担当コーディネーターは「バイオものづくりは国策ともいえる重要な産業テーマ。ミーバイオは、それがいかに難しいか、そしてどれほど日本にとって重要か、身をもって理解している企業です。国際競争に負けないためにも、同社の技術が標準化されることを願っています」と今後の成長に期待を寄せた。
■株式会社fcuro
▲登壇者/代表取締役社長CEO 岡田 直己 氏
最後の登壇者は、一分一秒を争う救急医療現場において、AI診断による救命率向上をめざすfcuro。「あなたの大切な人が交通事故に遭ったら?」というシリアスな問いかけで客席を引きつけた後、起動の成果を発表した。
「毎週、コーディネーターと綿密なディスカッションをさせていただき、事業計画や資金計画の再構築ができました。特に大きかったのは、補助金を原資とした研究開発から、自社売上を基盤にした事業運営への路線変更。その一環として、実証を続けているAI診断に加え、現場の業務負担を軽減するための医療文書作成支援AIを新たに事業化することができました。
また、パートナー企業である三井住友海上火災保険株式会社とは、診断AIの普及に伴う保険の新しい枠組みについて共同開発を進めています。弊社が開発するソフトウェアに最適化されたハードウェアの開発も、この支援を通じて加速することができました。

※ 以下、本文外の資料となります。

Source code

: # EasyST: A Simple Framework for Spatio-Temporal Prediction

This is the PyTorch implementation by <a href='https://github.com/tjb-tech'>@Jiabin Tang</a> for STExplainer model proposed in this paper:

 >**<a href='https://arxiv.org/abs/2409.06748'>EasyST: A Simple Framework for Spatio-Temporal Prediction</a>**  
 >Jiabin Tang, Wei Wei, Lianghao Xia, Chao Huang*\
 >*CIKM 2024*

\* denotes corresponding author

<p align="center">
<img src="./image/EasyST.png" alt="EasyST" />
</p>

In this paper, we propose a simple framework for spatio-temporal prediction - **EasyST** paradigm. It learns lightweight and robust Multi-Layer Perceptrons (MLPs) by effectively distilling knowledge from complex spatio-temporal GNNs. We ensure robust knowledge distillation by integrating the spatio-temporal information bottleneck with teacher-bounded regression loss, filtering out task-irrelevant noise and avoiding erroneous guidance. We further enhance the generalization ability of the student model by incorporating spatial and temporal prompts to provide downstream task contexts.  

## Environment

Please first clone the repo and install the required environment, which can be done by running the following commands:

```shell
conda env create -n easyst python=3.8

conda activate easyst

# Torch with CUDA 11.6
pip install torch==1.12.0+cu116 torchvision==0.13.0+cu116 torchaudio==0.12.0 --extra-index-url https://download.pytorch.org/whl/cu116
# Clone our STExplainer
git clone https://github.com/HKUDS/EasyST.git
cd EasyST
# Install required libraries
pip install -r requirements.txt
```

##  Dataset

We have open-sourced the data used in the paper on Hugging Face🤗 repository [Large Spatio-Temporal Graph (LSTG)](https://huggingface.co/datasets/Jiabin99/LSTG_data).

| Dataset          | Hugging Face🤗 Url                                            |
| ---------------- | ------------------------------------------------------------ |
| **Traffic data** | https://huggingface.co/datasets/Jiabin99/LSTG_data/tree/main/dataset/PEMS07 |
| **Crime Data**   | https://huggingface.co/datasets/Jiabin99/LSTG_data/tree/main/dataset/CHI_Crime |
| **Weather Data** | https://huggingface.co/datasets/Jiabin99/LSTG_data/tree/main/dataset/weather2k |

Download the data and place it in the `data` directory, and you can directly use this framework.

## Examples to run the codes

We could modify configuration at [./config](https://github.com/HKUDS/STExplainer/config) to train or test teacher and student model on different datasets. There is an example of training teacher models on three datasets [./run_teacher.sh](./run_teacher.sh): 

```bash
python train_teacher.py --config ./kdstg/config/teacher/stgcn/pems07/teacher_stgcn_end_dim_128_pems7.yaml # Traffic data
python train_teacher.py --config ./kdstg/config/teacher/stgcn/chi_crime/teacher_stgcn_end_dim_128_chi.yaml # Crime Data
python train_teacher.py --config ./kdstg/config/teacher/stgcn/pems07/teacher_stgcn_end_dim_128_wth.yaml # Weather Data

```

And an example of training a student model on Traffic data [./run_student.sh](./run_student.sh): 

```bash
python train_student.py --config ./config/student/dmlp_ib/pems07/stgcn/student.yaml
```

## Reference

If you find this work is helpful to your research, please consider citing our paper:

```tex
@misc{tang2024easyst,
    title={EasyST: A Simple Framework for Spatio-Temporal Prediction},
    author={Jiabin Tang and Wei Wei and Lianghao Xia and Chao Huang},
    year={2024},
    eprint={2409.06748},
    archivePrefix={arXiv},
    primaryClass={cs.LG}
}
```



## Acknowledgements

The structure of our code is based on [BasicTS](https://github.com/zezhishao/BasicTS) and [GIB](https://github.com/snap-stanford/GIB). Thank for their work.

2025年大阪・関西万博への出展が実現すれば、AIと人のハイブリッド救急診療をVRで体験するような展示をしたいと考えています」と万博への意気込みを語った。
コーディネーターからは、「fcuroは代表の岡田さんだけでなく、チーム全員の頭の回転が速く、尖っています。岡田さん自身、現役の救命医ということもあり、このポテンシャルの塊のようなチームが徹底した現場目線で開発しているところに同社の強みがあります。今後さらに、資金や広報などで支えてくれるパートナーとの出会いを広げていってほしい」とエールが贈られた。
閉会挨拶・ネットワーキング
5社の発表が終わり、最後に再び是洞氏より総括と今後の展望が述べられた。
「今回、採択された5社はそれぞれが独自の強みを有し、将来、関西を代表するスタートアップになると期待しています。『起動』はまだ道半ばですが、この取り組みが地域の活動をつなぐきっかけとなり、関西が一丸となってスタートアップ・エコシステムを推進できることを肌で確認することができた」と評価。
最後に「第2期は今回生まれた機運をより大きな輪に広げ、関西のエコシステムを大きく飛躍させたい」と決意を新たにした。
終了後は参加者と登壇企業によるネットワーキングが行われ、活発に名刺交換が続いていた。ここで生まれたコミュニティが関西のスタートアップシーンをさらに活性化させ、ユニコーン創出への礎となる。そんな期待を抱かせるデモデイだった。